Antrim boards consider reducing zoning districts
The Antrim Township Board of Supervisors and the Planning Commission met in joint session Jan. 26 to consider changes to the zoning ordinance. Zoning officer Sylvia House said the purpose of her presentation was to advance the idea of some supervisors to condense the number of districts in the township, and no formal discussions had taken place to date. With the Comprehensive Plan essentially complete, it was important to decide if changes would occur, so the concepts could be added to the document.
In attendance were supervisors Rick Baer, Samuel Miller, Curtis Myers and Fred Young III, and planning members Lester Musselman, Larry Eberly and Joel Wenger.
"We don't have to write the ordinance yet, but we need to move fairly quickly on whether to reduce zoning districts," House said.
If the CP were adopted and then the changes were introduced, the expense would be considerable in altering the master plan, she informed them.
Zoning was introduced into Antrim in 1966, with nine zones: agricultural residential, residential 1, residential 2, local commercial, highway commercial, light industrial, highway industrial, rendering plant, and floodway. In 1984, with a new Comprehensive Plan, the number was dropped to seven: ag residential, R-1, R-2, highway commercial, community commercial, industrial, and flood hazard.
The year 2002 brought the addition of four new zones, community commercial 2, professional, highway commercial 2, and light industrial, because of the proposed connector road. With the development of Antrim Commons Business Park in 2007, one more district was created, highway commercial 3, which brought the total to 12.
House had started from scratch to make new zones based on uses, many of which overlapped in the current zones. She came up with five: agricultural, rural residential, community commercial, highway commercial, and industrial. Only the standards would vary between the zones, she said, such as setbacks, screening and paving requirements.
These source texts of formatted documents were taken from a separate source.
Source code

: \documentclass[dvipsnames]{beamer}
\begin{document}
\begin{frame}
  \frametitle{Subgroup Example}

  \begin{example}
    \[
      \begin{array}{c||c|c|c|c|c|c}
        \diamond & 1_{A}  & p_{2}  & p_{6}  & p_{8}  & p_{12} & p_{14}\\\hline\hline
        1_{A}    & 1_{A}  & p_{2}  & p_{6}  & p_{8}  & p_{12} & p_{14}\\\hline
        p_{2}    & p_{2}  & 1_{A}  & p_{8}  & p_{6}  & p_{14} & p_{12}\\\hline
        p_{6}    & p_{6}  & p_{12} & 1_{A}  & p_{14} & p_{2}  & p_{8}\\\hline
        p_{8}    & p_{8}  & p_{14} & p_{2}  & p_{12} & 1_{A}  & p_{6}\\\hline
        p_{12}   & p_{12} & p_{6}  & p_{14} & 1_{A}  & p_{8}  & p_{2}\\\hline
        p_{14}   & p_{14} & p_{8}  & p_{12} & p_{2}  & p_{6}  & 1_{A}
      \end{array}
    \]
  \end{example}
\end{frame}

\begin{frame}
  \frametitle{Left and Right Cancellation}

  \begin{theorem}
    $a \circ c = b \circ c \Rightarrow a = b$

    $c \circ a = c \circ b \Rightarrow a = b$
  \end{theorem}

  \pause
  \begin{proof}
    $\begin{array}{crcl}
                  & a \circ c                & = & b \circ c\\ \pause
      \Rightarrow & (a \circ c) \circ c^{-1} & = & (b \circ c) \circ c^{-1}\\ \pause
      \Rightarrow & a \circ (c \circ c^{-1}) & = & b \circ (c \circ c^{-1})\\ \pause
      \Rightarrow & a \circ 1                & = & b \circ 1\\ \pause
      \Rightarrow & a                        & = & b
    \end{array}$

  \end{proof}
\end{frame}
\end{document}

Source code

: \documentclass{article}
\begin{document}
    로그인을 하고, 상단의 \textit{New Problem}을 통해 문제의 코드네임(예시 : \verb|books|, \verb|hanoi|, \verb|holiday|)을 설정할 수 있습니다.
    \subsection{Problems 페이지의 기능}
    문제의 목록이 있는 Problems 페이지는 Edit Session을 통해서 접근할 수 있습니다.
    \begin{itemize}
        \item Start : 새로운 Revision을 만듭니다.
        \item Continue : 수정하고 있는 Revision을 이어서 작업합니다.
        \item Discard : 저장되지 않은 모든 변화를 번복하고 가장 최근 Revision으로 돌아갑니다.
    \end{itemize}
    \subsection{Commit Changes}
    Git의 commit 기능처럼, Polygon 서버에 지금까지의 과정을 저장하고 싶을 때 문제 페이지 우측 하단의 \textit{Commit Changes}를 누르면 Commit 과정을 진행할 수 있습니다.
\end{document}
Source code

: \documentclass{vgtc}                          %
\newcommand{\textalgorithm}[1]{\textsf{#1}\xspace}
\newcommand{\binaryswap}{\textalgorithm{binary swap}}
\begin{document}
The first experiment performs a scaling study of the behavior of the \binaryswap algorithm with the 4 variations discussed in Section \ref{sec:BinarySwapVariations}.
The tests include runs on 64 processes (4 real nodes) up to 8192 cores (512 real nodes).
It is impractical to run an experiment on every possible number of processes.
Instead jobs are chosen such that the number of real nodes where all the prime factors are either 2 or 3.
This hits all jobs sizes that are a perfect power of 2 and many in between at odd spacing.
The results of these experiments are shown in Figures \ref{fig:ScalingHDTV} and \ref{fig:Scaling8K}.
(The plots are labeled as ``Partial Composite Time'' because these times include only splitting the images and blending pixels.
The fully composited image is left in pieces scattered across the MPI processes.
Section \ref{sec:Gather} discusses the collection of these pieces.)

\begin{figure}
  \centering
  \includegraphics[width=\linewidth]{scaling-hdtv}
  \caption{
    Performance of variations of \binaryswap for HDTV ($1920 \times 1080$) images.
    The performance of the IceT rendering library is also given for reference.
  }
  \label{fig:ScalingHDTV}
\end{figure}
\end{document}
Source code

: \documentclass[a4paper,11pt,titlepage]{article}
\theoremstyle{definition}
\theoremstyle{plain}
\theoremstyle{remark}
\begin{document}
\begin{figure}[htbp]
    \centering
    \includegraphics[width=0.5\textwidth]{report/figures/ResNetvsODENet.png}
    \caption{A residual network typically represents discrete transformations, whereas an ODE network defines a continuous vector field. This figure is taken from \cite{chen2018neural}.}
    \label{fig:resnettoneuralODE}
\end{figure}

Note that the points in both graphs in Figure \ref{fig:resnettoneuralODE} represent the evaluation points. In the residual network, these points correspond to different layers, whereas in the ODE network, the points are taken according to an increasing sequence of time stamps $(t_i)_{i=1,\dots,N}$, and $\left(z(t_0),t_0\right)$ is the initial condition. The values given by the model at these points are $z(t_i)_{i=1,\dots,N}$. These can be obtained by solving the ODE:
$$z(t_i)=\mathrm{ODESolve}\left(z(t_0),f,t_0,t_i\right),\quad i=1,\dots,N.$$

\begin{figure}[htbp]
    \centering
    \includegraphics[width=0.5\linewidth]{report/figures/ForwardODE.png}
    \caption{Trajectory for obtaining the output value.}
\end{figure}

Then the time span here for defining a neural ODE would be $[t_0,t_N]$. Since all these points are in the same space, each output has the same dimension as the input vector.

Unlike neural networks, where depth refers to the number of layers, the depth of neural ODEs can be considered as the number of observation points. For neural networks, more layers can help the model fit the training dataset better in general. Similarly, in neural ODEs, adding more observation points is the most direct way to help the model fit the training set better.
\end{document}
The two panels considered various allowances in each district. House suggested the PC discuss her ideas at their Feb. 1 meeting, the supervisors at their Feb. 9 meeting and then some action could be taken on what to put in the Comprehensive Plan.
What about that shed?
Antrim thought it had a solution to Joe Shearer's shed, which lost practical use when the township widened and paved Shinham Road last summer. Shearer had asked the board to move his shed because the door no longer opened, due to the encroachment of the raised road into the area of swing. After James Byers and Sam Miller and roadmaster Paul Minnich inspected the property, they decided the shed would fall apart if moved. A remedy was to shave six inches off the road in front of Shearer's property by tapering along a 180-foot stretch. Township staff would also put a swale in to help direct water runoff. The trouble was, Minnich had promised to notify Shearer of any decision, and failed to do so.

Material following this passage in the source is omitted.